The Astronaut Farmer

Michael Polish

BY Travis Mackenzie HooverPublished Feb 28, 2007

The Astronaut Farmer takes the American myth of the rebel dreamer and turns it into something so syrupy that it’s almost impossible to bear. Billy Bob Thornton plays that cliché hero, a rancher who never got his chance to fly as a NASA astronaut and thus has taken it upon himself to build a rocket so that he might live the dream.

Naturally, he has an impossibly supportive wife (Virginia Madsen) who believes in him to the point of madness, a huge credit debt that might wipe out the family farm, a son (Max Theriot) who looks up to dad with awe and befuddlement, and the usual array of bureaucratic naysayers who want to tell him "no.” Will he launch without killing himself?

The film is corny even by Hollywood standards; you half-expect to see Shoeless Joe Jackson emerge from the hero’s cattle ranch to scream, "launch, damn it!” Twee fabulists Mark and Michael Polish, who wrote, produced and directed, have out-sugared even their dainty fantasia Northfork. That film had at least the strength of an original vision, where this sad pile of clichés hasn’t a single idea to call its own.

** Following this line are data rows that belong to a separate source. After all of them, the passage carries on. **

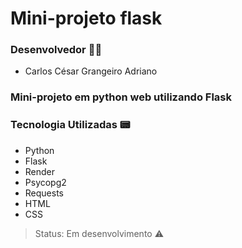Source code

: # Mini-projeto flask

### Desenvolvedor 👨‍💻
- Carlos César Grangeiro Adriano

### Mini-projeto em python web utilizando Flask

### Tecnologia Utilizadas 📟
- Python
- Flask
- Render
- Psycopg2
- Requests
- HTML
- CSS

> Status: Em desenvolvimento ⚠️

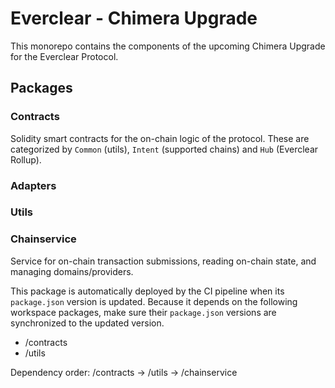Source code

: # Everclear - Chimera Upgrade

This monorepo contains the components of the upcoming Chimera Upgrade for the Everclear Protocol.

## Packages

### Contracts

Solidity smart contracts for the on-chain logic of the protocol. These are categorized by `Common` (utils), `Intent` (supported chains) and `Hub` (Everclear Rollup).

### Adapters

### Utils

### Chainservice

Service for on-chain transaction submissions, reading on-chain state, and managing domains/providers.

This package is automatically deployed by the CI pipeline when its `package.json` version is updated. Because it depends on the following workspace packages, make sure their `package.json` versions are synchronized to the updated version.
- /contracts
- /utils

Dependency order: /contracts -> /utils -> /chainservice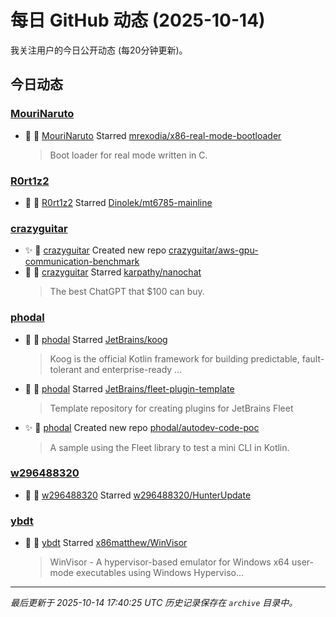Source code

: # 每日 GitHub 动态 (2025-10-14)

我关注用户的今日公开动态 (每20分钟更新)。

## 今日动态

### [MouriNaruto](https://github.com/MouriNaruto)
- 🌟 👤 [MouriNaruto](https://github.com/MouriNaruto) Starred [mrexodia/x86-real-mode-bootloader](https://github.com/mrexodia/x86-real-mode-bootloader)
  > Boot loader for real mode written in C.

### [R0rt1z2](https://github.com/R0rt1z2)
- 🌟 👤 [R0rt1z2](https://github.com/R0rt1z2) Starred [Dinolek/mt6785-mainline](https://github.com/Dinolek/mt6785-mainline)

### [crazyguitar](https://github.com/crazyguitar)
- ✨ 👤 [crazyguitar](https://github.com/crazyguitar) Created new repo [crazyguitar/aws-gpu-communication-benchmark](https://github.com/crazyguitar/aws-gpu-communication-benchmark)
- 🌟 👤 [crazyguitar](https://github.com/crazyguitar) Starred [karpathy/nanochat](https://github.com/karpathy/nanochat)
  > The best ChatGPT that $100 can buy.

### [phodal](https://github.com/phodal)
- 🌟 👤 [phodal](https://github.com/phodal) Starred [JetBrains/koog](https://github.com/JetBrains/koog)
  > Koog is the official Kotlin framework for building predictable, fault-tolerant and enterprise-ready ...
- 🌟 👤 [phodal](https://github.com/phodal) Starred [JetBrains/fleet-plugin-template](https://github.com/JetBrains/fleet-plugin-template)
  > Template repository for creating plugins for JetBrains Fleet
- ✨ 👤 [phodal](https://github.com/phodal) Created new repo [phodal/autodev-code-poc](https://github.com/phodal/autodev-code-poc)
  > A sample using the Fleet library to test a mini CLI in Kotlin.

### [w296488320](https://github.com/w296488320)
- 🌟 👤 [w296488320](https://github.com/w296488320) Starred [w296488320/HunterUpdate](https://github.com/w296488320/HunterUpdate)

### [ybdt](https://github.com/ybdt)
- 🌟 👤 [ybdt](https://github.com/ybdt) Starred [x86matthew/WinVisor](https://github.com/x86matthew/WinVisor)
  > WinVisor - A hypervisor-based emulator for Windows x64 user-mode executables using Windows Hyperviso...


---
*最后更新于 2025-10-14 17:40:25 UTC*
*历史记录保存在 `archive` 目录中。*
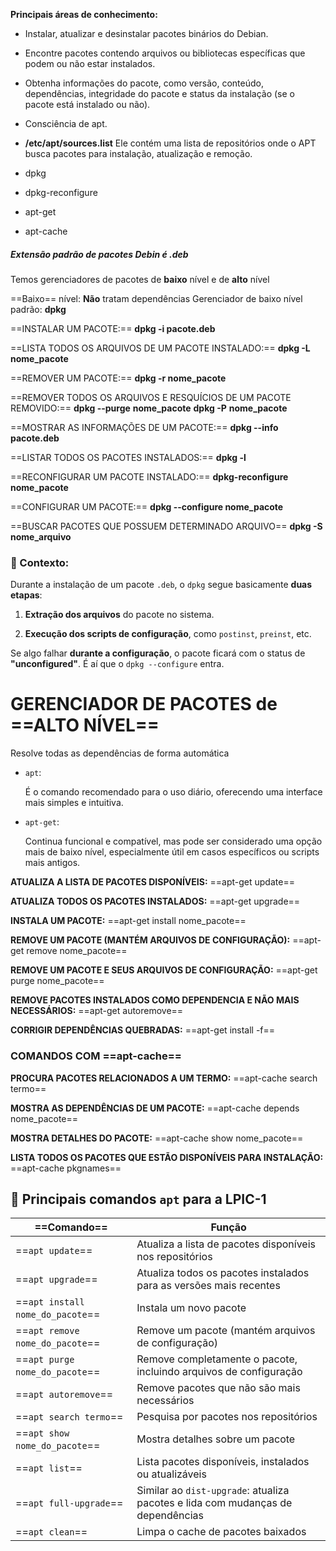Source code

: 
 **Principais áreas de conhecimento:**

- Instalar, atualizar e desinstalar pacotes binários do Debian.
- Encontre pacotes contendo arquivos ou bibliotecas específicas que podem ou não estar instalados.
- Obtenha informações do pacote, como versão, conteúdo, dependências, integridade do pacote e status da instalação (se o pacote está instalado ou não).
- Consciência de apt.

- **/etc/apt/sources.list**
		Ele contém uma lista de repositórios onde o APT busca pacotes para instalação, atualização e remoção.

- dpkg
- dpkg-reconfigure
- apt-get
- apt-cache

##### **Extensão padrão** de pacotes Debin é **.deb**
Temos gerenciadores de pacotes de **baixo** nível e de **alto** nível

==Baixo== nível: **Não** tratam dependências
Gerenciador de baixo nível padrão: **dpkg**


==INSTALAR UM PACOTE:==
**dpkg -i pacote.deb**

==LISTA TODOS OS ARQUIVOS DE UM PACOTE INSTALADO:==
**dpkg -L nome_pacote**

==REMOVER UM PACOTE:==
**dpkg -r nome_pacote**

==REMOVER TODOS OS ARQUIVOS E RESQUÍCIOS DE UM PACOTE REMOVIDO:==
**dpkg --purge** **nome_pacote**
**dpkg -P** **nome_pacote**

==MOSTRAR AS INFORMAÇÕES DE UM PACOTE:==
**dpkg --info pacote.deb**

==LISTAR TODOS OS PACOTES INSTALADOS:==
**dpkg -l**

==RECONFIGURAR UM PACOTE INSTALADO:==
**dpkg-reconfigure nome_pacote**

==CONFIGURAR UM PACOTE:==
**dpkg --configure nome_pacote**

==BUSCAR PACOTES QUE POSSUEM DETERMINADO ARQUIVO==
**dpkg -S nome_arquivo**
### 🧠 Contexto:

Durante a instalação de um pacote `.deb`, o `dpkg` segue basicamente **duas etapas**:

1. **Extração dos arquivos** do pacote no sistema.
    
2. **Execução dos scripts de configuração**, como `postinst`, `preinst`, etc.
    

Se algo falhar **durante a configuração**, o pacote ficará com o status de **"unconfigured"**. É aí que o `dpkg --configure` entra.








# **GERENCIADOR DE PACOTES** de ==ALTO NÍVEL==

Resolve todas as dependências de forma automática

- `apt`:
    
    É o comando recomendado para o uso diário, oferecendo uma interface mais simples e intuitiva. 
    
- `apt-get`:
    
    Continua funcional e compatível, mas pode ser considerado uma opção mais de baixo nível, especialmente útil em casos específicos ou scripts mais antigos.

**ATUALIZA A LISTA DE PACOTES DISPONÍVEIS:**
==apt-get update==

**ATUALIZA TODOS OS PACOTES INSTALADOS:**
==apt-get upgrade==

**INSTALA UM PACOTE:**
==apt-get install nome_pacote==

**REMOVE UM PACOTE (MANTÉM ARQUIVOS DE CONFIGURAÇÃO):**
==apt-get remove nome_pacote==

**REMOVE UM PACOTE E SEUS ARQUIVOS DE CONFIGURAÇÃO:**
==apt-get purge nome_pacote==

**REMOVE PACOTES INSTALADOS COMO DEPENDENCIA E NÃO MAIS NECESSÁRIOS:**
==apt-get autoremove==

**CORRIGIR DEPENDÊNCIAS QUEBRADAS:**
==apt-get install -f==

### COMANDOS COM ==apt-cache==

**PROCURA PACOTES RELACIONADOS A UM TERMO:**
==apt-cache search termo==

**MOSTRA AS DEPENDÊNCIAS DE UM PACOTE:**
==apt-cache depends nome_pacote==

**MOSTRA DETALHES DO PACOTE:**
==apt-cache show nome_pacote==

**LISTA TODOS OS PACOTES QUE ESTÃO DISPONÍVEIS PARA INSTALAÇÃO:**
==apt-cache pkgnames==


## 🧠 Principais comandos `apt` para a LPIC-1

| ==Comando==                      | Função                                                                          |
| ---------------------------- | ------------------------------------------------------------------------------- |
| ==`apt update`==                 | Atualiza a lista de pacotes disponíveis nos repositórios                        |
| ==`apt upgrade`==                | Atualiza todos os pacotes instalados para as versões mais recentes              |
| ==`apt install nome_do_pacote`== | Instala um novo pacote                                                          |
| ==`apt remove nome_do_pacote`==  | Remove um pacote (mantém arquivos de configuração)                              |
| ==`apt purge nome_do_pacote`==   | Remove completamente o pacote, incluindo arquivos de configuração               |
| ==`apt autoremove`==             | Remove pacotes que não são mais necessários                                     |
| ==`apt search termo`==           | Pesquisa por pacotes nos repositórios                                           |
| ==`apt show nome_do_pacote`==    | Mostra detalhes sobre um pacote                                                 |
| ==`apt list`==                   | Lista pacotes disponíveis, instalados ou atualizáveis                           |
| ==`apt full-upgrade`==           | Similar ao `dist-upgrade`: atualiza pacotes e lida com mudanças de dependências |
| ==`apt clean`==                  | Limpa o cache de pacotes baixados                                               |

It’s tragic to see Madsen consigned to the supportive wifey-wife role to which all 40-ish actresses are doomed, just as it’s perplexing to see Thornton doing the antithesis of his Sling Blade days for what I hope was a gross and unseemly amount of money.

To be sure, M. David Mullen’s photography is suitably lip smacking and the film would be completely intolerable without his panoramic sunsets and gorgeous landscapes. But this is the kind of film for which bad critics warn people to bring their insulin.